Monday, May 4, 2020

What Is the Common Denominator for Serious COVID-19 Cases?


            Dr. Thomas Yadegar is my VIP for this week because he discovered the common denominator for treating serious COVID-19 cases. He has provided critical care for more than 20 years and is currently the director of the intensive care unit at Providence Cedars-Sinai Tarzana Medical Center in Tarzana, California. As anyone would expect, he has been on the front lines of the battle with COVID-19. Like many other intensive care specialists, he has searched for a way to treat patients with the coronavirus. It seems that there are many patients that seem to be improving, and then they suddenly start deteriorating.


            According to Kevin Pham, Dr. Yadegar was stumped when he first experienced a patient starting to deteriorate. Even though he had 20 years of critical care experience, he did not know what happened to his patient. One night an exhausted Dr. Yadegar searched through the records of his patients trying to find something that was common to all of them.


            Following suggestions from doctors throughout the world, Dr. Yadegar and his colleagues had avoided anti-inflammatory treatment but were aggressive in using ventilators to prevent further decline among patients. They knew that the guidelines were for treating patients with severe viral respiratory disease, but they also knew that they did not help patients whose other organs started to fail. After a long search, Dr. Yadegar recognized that the common feature of all his patients was inflammation. As Pham explained, ventilators were not the secret weapon.


In fact, using a ventilator is a highly invasive procedure, and the repeated and forced inspiration of air irritates the lungs, which feeds back into the inflammatory cycle….


The only way to explain the highly complex disease course that seems to change from one patient to the next is that the virus is causing an autoimmune response, in which the body’s natural defense mechanisms go haywire and begin destroying the body they’re trying to protect.


The disease course is so unpredictable because every person’s immune system is unique to that person.


            Once Dr. Yadegar understood that an autoimmune response was common in all the patients that deteriorated, he and the ICU staff adjusted their protocol.  After patient is tested for COVID-19 and their results come back positive, they are tested for inflammatory markers.


Those with elevated inflammatory markers are kept in the hospital with a close eye on their oxygen saturation levels. If the patient begins to desaturate, the medical team evaluates the patient before starting a course of steroids and an IL-6 inhibitor.


IL-6 (interleukin-6) is a powerful mediator for the inflammatory pathway, so an IL-6 inhibitor would prevent a significant amount of inflammation from happening. Steroids have strong anti-inflammatory effects and also suppress the immune system more broadly.

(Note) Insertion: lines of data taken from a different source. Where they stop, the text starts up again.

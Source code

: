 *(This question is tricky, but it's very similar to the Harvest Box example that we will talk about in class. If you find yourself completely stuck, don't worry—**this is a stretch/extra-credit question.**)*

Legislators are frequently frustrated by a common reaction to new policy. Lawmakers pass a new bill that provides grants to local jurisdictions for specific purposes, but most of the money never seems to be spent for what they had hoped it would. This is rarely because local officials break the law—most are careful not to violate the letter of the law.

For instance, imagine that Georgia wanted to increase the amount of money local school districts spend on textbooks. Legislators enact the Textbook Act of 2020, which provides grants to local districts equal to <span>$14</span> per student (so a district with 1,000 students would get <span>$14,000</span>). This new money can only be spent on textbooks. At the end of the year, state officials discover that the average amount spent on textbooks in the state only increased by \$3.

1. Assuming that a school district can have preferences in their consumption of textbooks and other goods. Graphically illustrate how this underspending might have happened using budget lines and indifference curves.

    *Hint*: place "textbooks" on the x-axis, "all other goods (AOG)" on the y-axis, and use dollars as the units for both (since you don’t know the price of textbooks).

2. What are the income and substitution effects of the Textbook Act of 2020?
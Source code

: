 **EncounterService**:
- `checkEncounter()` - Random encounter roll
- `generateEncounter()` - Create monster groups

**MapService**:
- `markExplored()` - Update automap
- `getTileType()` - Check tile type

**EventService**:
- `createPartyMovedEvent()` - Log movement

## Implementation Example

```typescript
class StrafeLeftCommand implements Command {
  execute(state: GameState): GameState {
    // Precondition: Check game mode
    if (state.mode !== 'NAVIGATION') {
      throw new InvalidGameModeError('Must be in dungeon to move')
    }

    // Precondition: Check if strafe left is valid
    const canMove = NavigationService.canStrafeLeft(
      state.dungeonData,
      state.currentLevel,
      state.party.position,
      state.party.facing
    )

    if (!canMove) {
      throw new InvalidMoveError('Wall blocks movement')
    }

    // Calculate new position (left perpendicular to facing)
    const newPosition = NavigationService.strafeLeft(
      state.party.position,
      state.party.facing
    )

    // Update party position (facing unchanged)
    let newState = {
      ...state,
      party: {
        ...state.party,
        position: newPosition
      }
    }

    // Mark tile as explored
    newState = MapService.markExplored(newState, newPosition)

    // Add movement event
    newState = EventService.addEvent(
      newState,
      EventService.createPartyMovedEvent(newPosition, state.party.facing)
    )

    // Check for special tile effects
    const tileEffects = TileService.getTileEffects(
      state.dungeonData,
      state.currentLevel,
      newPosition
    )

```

            As Pham explained, this treatment stops the autoimmune response before it becomes deadly but does not treat the coronavirus at all. Dr. Yadegar learned that each patient needed their own protocol because what worked with one patient did not work with another. Plus, the doctors had to watch closely for infections because the steroids shut down the immune system. An infection would most likely kill the patient.


            Because they were treating the autoimmune response rather than the virus, Dr. Yadegar and his staff stopped using ventilators and watched the mortality rate drop to single digits. It sounds to me like this information needs to be broadcast to other hospitals. Maybe this is the reason why the demand for ventilators suddenly dropped.